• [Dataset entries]
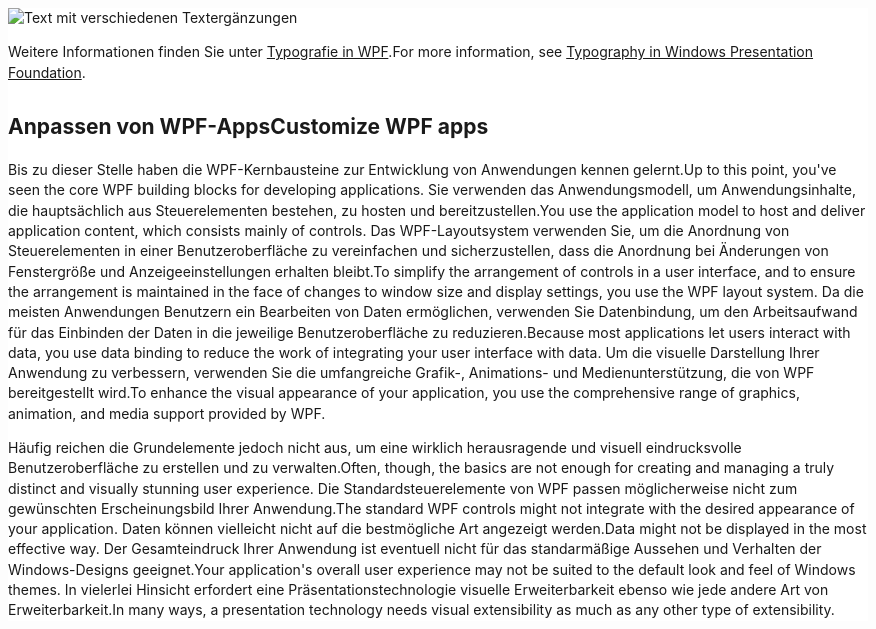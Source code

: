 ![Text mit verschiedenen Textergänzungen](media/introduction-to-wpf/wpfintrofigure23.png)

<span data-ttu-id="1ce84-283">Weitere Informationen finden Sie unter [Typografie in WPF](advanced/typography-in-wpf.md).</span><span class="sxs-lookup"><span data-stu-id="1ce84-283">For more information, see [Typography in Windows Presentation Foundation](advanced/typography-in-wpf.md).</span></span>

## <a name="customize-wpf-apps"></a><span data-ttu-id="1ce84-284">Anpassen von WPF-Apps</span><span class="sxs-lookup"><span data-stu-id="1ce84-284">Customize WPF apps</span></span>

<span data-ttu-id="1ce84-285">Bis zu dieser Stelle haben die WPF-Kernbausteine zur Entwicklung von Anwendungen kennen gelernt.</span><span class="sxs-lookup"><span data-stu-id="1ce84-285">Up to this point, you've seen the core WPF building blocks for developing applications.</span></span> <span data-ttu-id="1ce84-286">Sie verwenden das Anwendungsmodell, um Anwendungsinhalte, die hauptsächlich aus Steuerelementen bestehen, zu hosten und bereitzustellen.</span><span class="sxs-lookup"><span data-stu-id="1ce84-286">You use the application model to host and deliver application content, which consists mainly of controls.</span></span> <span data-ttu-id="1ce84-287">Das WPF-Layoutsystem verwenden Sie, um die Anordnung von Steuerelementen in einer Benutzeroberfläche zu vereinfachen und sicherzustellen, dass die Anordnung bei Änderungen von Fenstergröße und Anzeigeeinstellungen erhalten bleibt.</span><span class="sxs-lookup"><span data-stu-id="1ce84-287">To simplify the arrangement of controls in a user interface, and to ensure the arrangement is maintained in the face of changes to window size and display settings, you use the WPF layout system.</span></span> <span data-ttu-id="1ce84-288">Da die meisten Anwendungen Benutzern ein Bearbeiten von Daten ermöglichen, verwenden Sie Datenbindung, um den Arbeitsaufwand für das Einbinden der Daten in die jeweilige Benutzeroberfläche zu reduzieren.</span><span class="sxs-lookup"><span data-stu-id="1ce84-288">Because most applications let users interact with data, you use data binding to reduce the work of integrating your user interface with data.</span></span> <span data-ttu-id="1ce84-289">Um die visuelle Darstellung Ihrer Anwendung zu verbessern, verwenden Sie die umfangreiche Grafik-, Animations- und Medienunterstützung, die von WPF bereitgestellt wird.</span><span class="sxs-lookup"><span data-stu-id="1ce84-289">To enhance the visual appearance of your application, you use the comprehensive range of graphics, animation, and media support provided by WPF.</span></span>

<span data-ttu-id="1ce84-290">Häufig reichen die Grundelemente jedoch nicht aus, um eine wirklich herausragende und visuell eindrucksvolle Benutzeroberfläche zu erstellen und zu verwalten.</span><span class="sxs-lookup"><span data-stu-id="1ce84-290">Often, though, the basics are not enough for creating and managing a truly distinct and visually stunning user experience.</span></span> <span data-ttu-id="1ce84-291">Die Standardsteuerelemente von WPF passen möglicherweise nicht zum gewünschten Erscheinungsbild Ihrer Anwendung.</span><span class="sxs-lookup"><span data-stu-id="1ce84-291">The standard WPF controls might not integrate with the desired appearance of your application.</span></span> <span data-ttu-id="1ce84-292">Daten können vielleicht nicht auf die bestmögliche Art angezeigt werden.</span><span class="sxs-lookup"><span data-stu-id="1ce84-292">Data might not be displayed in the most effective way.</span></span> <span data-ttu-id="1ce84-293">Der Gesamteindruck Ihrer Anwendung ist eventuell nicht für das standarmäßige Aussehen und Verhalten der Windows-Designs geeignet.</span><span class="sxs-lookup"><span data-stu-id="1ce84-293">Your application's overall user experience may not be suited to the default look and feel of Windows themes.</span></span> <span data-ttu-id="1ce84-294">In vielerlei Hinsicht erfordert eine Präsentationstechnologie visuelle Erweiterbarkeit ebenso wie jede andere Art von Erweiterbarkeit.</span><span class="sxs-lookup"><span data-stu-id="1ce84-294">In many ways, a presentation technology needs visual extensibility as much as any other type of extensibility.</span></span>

• [TO DO] Reproduce each line of the records exactly, and omit every picture.

• [RESULT OF THIS TASK]
Source code

: ![Text mit verschiedenen Textergänzungen](media/introduction-to-wpf/wpfintrofigure23.png)

<span data-ttu-id="1ce84-283">Weitere Informationen finden Sie unter [Typografie in WPF](advanced/typography-in-wpf.md).</span><span class="sxs-lookup"><span data-stu-id="1ce84-283">For more information, see [Typography in Windows Presentation Foundation](advanced/typography-in-wpf.md).</span></span>

## <a name="customize-wpf-apps"></a><span data-ttu-id="1ce84-284">Anpassen von WPF-Apps</span><span class="sxs-lookup"><span data-stu-id="1ce84-284">Customize WPF apps</span></span>

<span data-ttu-id="1ce84-285">Bis zu dieser Stelle haben die WPF-Kernbausteine zur Entwicklung von Anwendungen kennen gelernt.</span><span class="sxs-lookup"><span data-stu-id="1ce84-285">Up to this point, you've seen the core WPF building blocks for developing applications.</span></span> <span data-ttu-id="1ce84-286">Sie verwenden das Anwendungsmodell, um Anwendungsinhalte, die hauptsächlich aus Steuerelementen bestehen, zu hosten und bereitzustellen.</span><span class="sxs-lookup"><span data-stu-id="1ce84-286">You use the application model to host and deliver application content, which consists mainly of controls.</span></span> <span data-ttu-id="1ce84-287">Das WPF-Layoutsystem verwenden Sie, um die Anordnung von Steuerelementen in einer Benutzeroberfläche zu vereinfachen und sicherzustellen, dass die Anordnung bei Änderungen von Fenstergröße und Anzeigeeinstellungen erhalten bleibt.</span><span class="sxs-lookup"><span data-stu-id="1ce84-287">To simplify the arrangement of controls in a user interface, and to ensure the arrangement is maintained in the face of changes to window size and display settings, you use the WPF layout system.</span></span> <span data-ttu-id="1ce84-288">Da die meisten Anwendungen Benutzern ein Bearbeiten von Daten ermöglichen, verwenden Sie Datenbindung, um den Arbeitsaufwand für das Einbinden der Daten in die jeweilige Benutzeroberfläche zu reduzieren.</span><span class="sxs-lookup"><span data-stu-id="1ce84-288">Because most applications let users interact with data, you use data binding to reduce the work of integrating your user interface with data.</span></span> <span data-ttu-id="1ce84-289">Um die visuelle Darstellung Ihrer Anwendung zu verbessern, verwenden Sie die umfangreiche Grafik-, Animations- und Medienunterstützung, die von WPF bereitgestellt wird.</span><span class="sxs-lookup"><span data-stu-id="1ce84-289">To enhance the visual appearance of your application, you use the comprehensive range of graphics, animation, and media support provided by WPF.</span></span>

<span data-ttu-id="1ce84-290">Häufig reichen die Grundelemente jedoch nicht aus, um eine wirklich herausragende und visuell eindrucksvolle Benutzeroberfläche zu erstellen und zu verwalten.</span><span class="sxs-lookup"><span data-stu-id="1ce84-290">Often, though, the basics are not enough for creating and managing a truly distinct and visually stunning user experience.</span></span> <span data-ttu-id="1ce84-291">Die Standardsteuerelemente von WPF passen möglicherweise nicht zum gewünschten Erscheinungsbild Ihrer Anwendung.</span><span class="sxs-lookup"><span data-stu-id="1ce84-291">The standard WPF controls might not integrate with the desired appearance of your application.</span></span> <span data-ttu-id="1ce84-292">Daten können vielleicht nicht auf die bestmögliche Art angezeigt werden.</span><span class="sxs-lookup"><span data-stu-id="1ce84-292">Data might not be displayed in the most effective way.</span></span> <span data-ttu-id="1ce84-293">Der Gesamteindruck Ihrer Anwendung ist eventuell nicht für das standarmäßige Aussehen und Verhalten der Windows-Designs geeignet.</span><span class="sxs-lookup"><span data-stu-id="1ce84-293">Your application's overall user experience may not be suited to the default look and feel of Windows themes.</span></span> <span data-ttu-id="1ce84-294">In vielerlei Hinsicht erfordert eine Präsentationstechnologie visuelle Erweiterbarkeit ebenso wie jede andere Art von Erweiterbarkeit.</span><span class="sxs-lookup"><span data-stu-id="1ce84-294">In many ways, a presentation technology needs visual extensibility as much as any other type of extensibility.</span></span>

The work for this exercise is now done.